Task item: From the entries that follow, copy each line containing the word "fire".

Data to use:
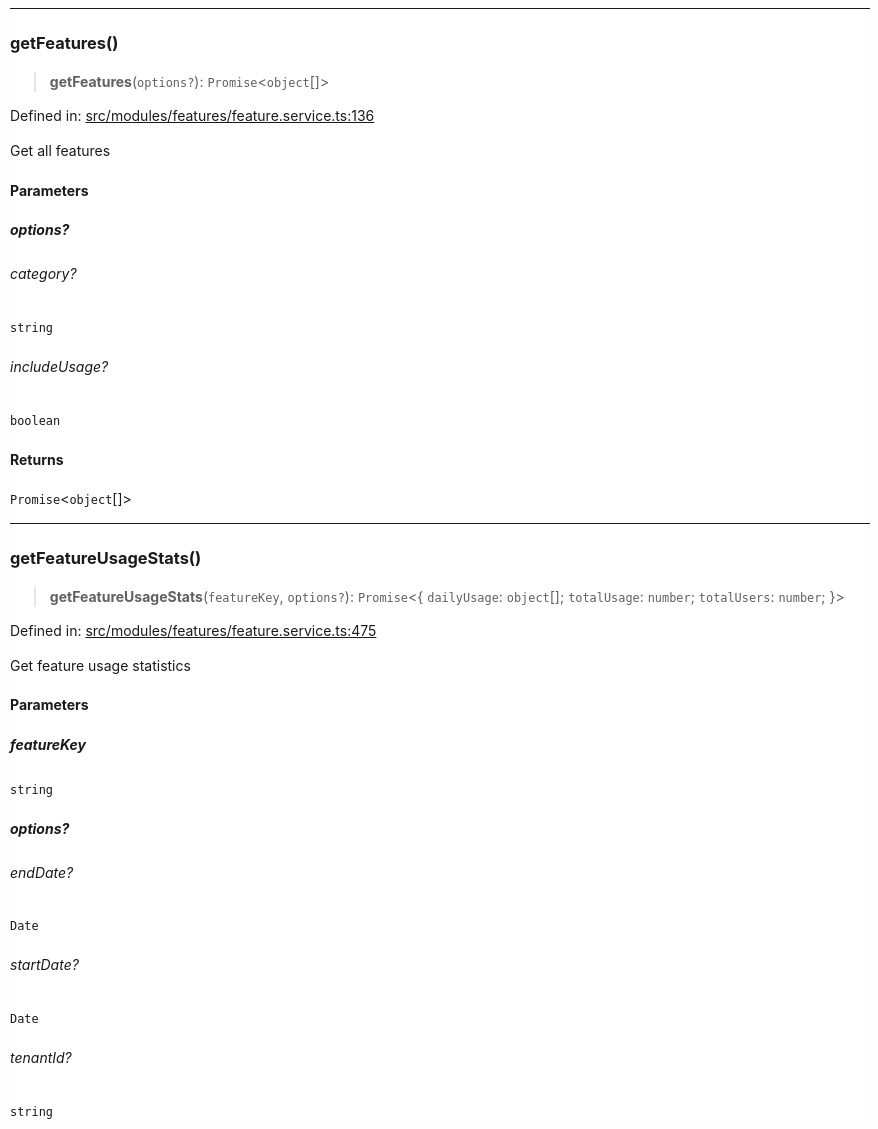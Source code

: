 ***

### getFeatures()

> **getFeatures**(`options?`): `Promise`\<`object`[]\>

Defined in: [src/modules/features/feature.service.ts:136](https://github.com/maemreyo/saas-4cus-nodejs/blob/1a77de11cd6eaefe66c31c7f5de281673fc25ce5/src/modules/features/feature.service.ts#L136)

Get all features

#### Parameters

##### options?

###### category?

`string`

###### includeUsage?

`boolean`

#### Returns

`Promise`\<`object`[]\>

***

### getFeatureUsageStats()

> **getFeatureUsageStats**(`featureKey`, `options?`): `Promise`\<\{ `dailyUsage`: `object`[]; `totalUsage`: `number`; `totalUsers`: `number`; \}\>

Defined in: [src/modules/features/feature.service.ts:475](https://github.com/maemreyo/saas-4cus-nodejs/blob/1a77de11cd6eaefe66c31c7f5de281673fc25ce5/src/modules/features/feature.service.ts#L475)

Get feature usage statistics

#### Parameters

##### featureKey

`string`

##### options?

###### endDate?

`Date`

###### startDate?

`Date`

###### tenantId?

`string`
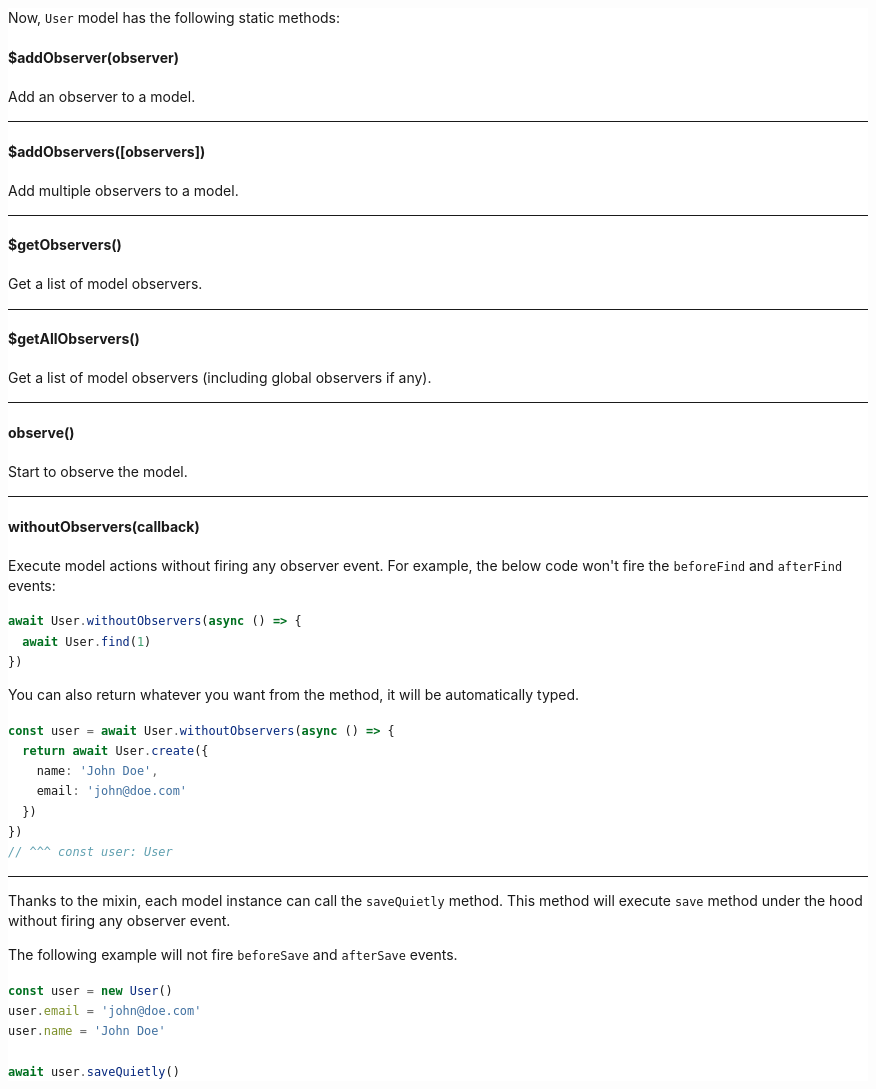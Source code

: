 Now, `User` model has the following static methods:

#### $addObserver(observer)
Add an observer to a model.
___

#### $addObservers([observers])
Add multiple observers to a model.
___

#### $getObservers()
Get a list of model observers.
___

#### $getAllObservers()
Get a list of model observers (including global observers if any).
___

#### observe()
Start to observe the model.
___

#### withoutObservers(callback)
Execute model actions without firing any observer event. For example, the below code won't fire the `beforeFind` and `afterFind` events:

```ts
await User.withoutObservers(async () => {
  await User.find(1)
})
```

You can also return whatever you want from the method, it will be automatically typed.

```ts
const user = await User.withoutObservers(async () => {
  return await User.create({
    name: 'John Doe',
    email: 'john@doe.com'
  })
})
// ^^^ const user: User
```
___

Thanks to the mixin, each model instance can call the `saveQuietly` method. This method will execute `save` method under the hood without firing any observer event.

The following example will not fire `beforeSave` and `afterSave` events.

```ts
const user = new User()
user.email = 'john@doe.com'
user.name = 'John Doe'

await user.saveQuietly()
```
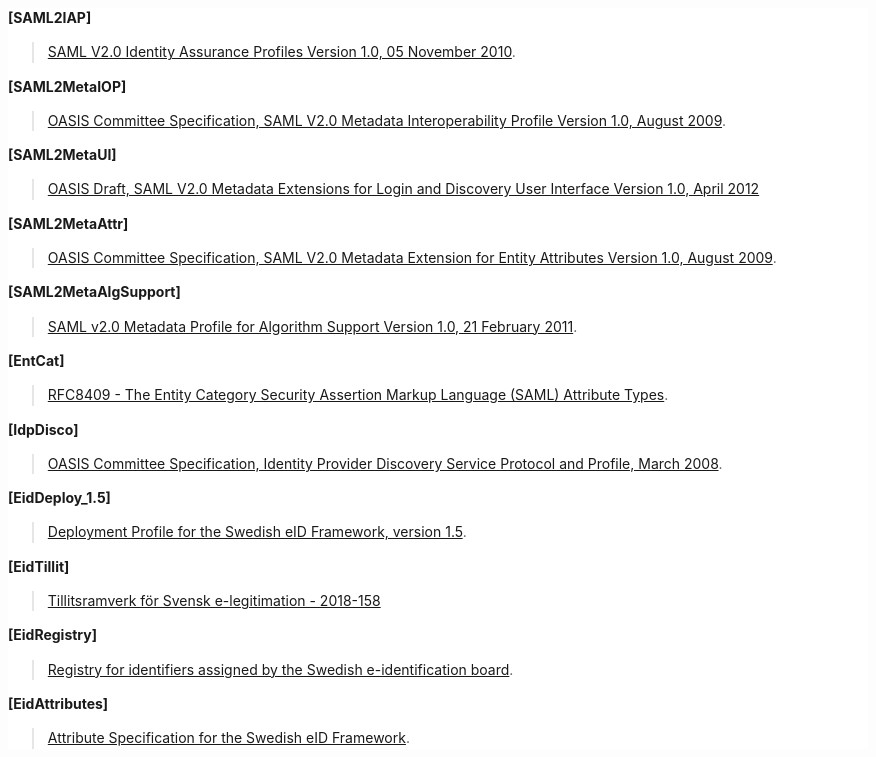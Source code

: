 <a name="saml2iap"></a>
**\[SAML2IAP\]**
> [SAML V2.0 Identity Assurance Profiles Version 1.0, 05 November
> 2010](http://docs.oasis-open.org/security/saml/Post2.0/sstc-saml-assurance-profile.html).

<a name="saml2metaiop"></a>
**\[SAML2MetaIOP\]**
> [OASIS Committee Specification, SAML V2.0 Metadata Interoperability Profile Version 1.0, August 2009](http://docs.oasis-open.org/security/saml/Post2.0/sstc-metadata-iop.pdf).

<a name="saml2metaui"></a>
**\[SAML2MetaUI\]**
> [OASIS Draft, SAML V2.0 Metadata Extensions for Login and Discovery
> User Interface Version 1.0, April 2012](http://docs.oasis-open.org/security/saml/Post2.0/sstc-saml-metadata-ui/v1.0/sstc-saml-metadata-ui-v1.0.html)

<a name="saml2metaattr"></a>
**\[SAML2MetaAttr\]**
> [OASIS Committee Specification, SAML V2.0 Metadata Extension for
> Entity Attributes Version 1.0, August
> 2009](http://docs.oasis-open.org/security/saml/Post2.0/sstc-metadata-attr.html).

<a name="saml2metaalg"></a>
**\[SAML2MetaAlgSupport\]**
> [SAML v2.0 Metadata Profile for Algorithm Support Version 1.0, 21 February 2011](http://docs.oasis-open.org/security/saml/Post2.0/sstc-saml-metadata-algsupport.html).

<a name="entcat"></a>
**\[EntCat\]**
> [RFC8409 - The Entity Category Security Assertion Markup Language (SAML) Attribute Types](https://tools.ietf.org/html/rfc8409).

<a name="idpdisco"></a>
**\[IdpDisco\]**
> [OASIS Committee Specification, Identity Provider Discovery Service
> Protocol and Profile, March
> 2008](http://docs.oasis-open.org/security/saml/Post2.0/sstc-saml-idp-discovery.pdf).

<a name="eiddeploy_15"></a>
**\[EidDeploy_1.5\]**
> [Deployment Profile for the Swedish eID Framework, version 1.5](https://docs.swedenconnect.se/technical-framework/june-2018/ELN-0602_-_Deployment_Profile_for_the_Swedish_eID_Framework.html).

<a name="eidtillit"></a>
**\[EidTillit\]**
> [Tillitsramverk för Svensk e-legitimation - 2018-158](https://docs.swedenconnect.se/technical-framework/mirror/digg/Tillitsramverk-for-Svensk-e-legitimation-2018-158.pdf)

<a name="eidregistry"></a>
**\[EidRegistry\]**
> [Registry for identifiers assigned by the Swedish e-identification
> board](https://docs.swedenconnect.se/technical-framework/latest/03_-_Registry_for_Identifiers.html).

<a name="eidattributes"></a>
**\[EidAttributes\]**
> [Attribute Specification for the Swedish eID Framework](https://docs.swedenconnect.se/technical-framework/latest/04_-_Attribute_Specification_for_the_Swedish_eID_Framework.html).
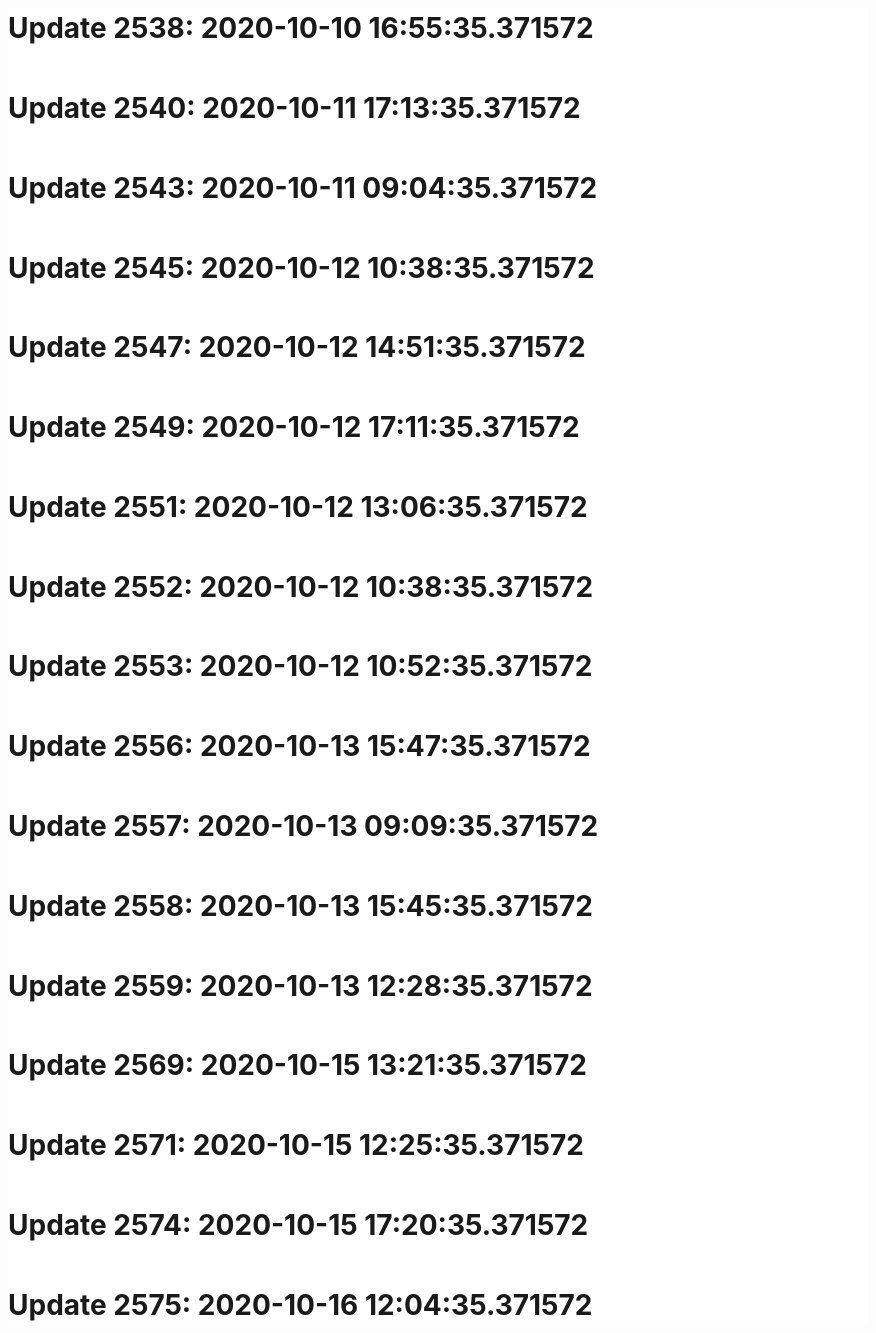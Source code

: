 # Update 2538: 2020-10-10 16:55:35.371572

# Update 2540: 2020-10-11 17:13:35.371572

# Update 2543: 2020-10-11 09:04:35.371572

# Update 2545: 2020-10-12 10:38:35.371572

# Update 2547: 2020-10-12 14:51:35.371572

# Update 2549: 2020-10-12 17:11:35.371572

# Update 2551: 2020-10-12 13:06:35.371572

# Update 2552: 2020-10-12 10:38:35.371572

# Update 2553: 2020-10-12 10:52:35.371572

# Update 2556: 2020-10-13 15:47:35.371572

# Update 2557: 2020-10-13 09:09:35.371572

# Update 2558: 2020-10-13 15:45:35.371572

# Update 2559: 2020-10-13 12:28:35.371572

# Update 2569: 2020-10-15 13:21:35.371572

# Update 2571: 2020-10-15 12:25:35.371572

# Update 2574: 2020-10-15 17:20:35.371572

# Update 2575: 2020-10-16 12:04:35.371572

Answer box:
Execute model actions without firing any observer event. For example, the below code won't fire the `beforeFind` and `afterFind` events:
The following example will not fire `beforeSave` and `afterSave` events.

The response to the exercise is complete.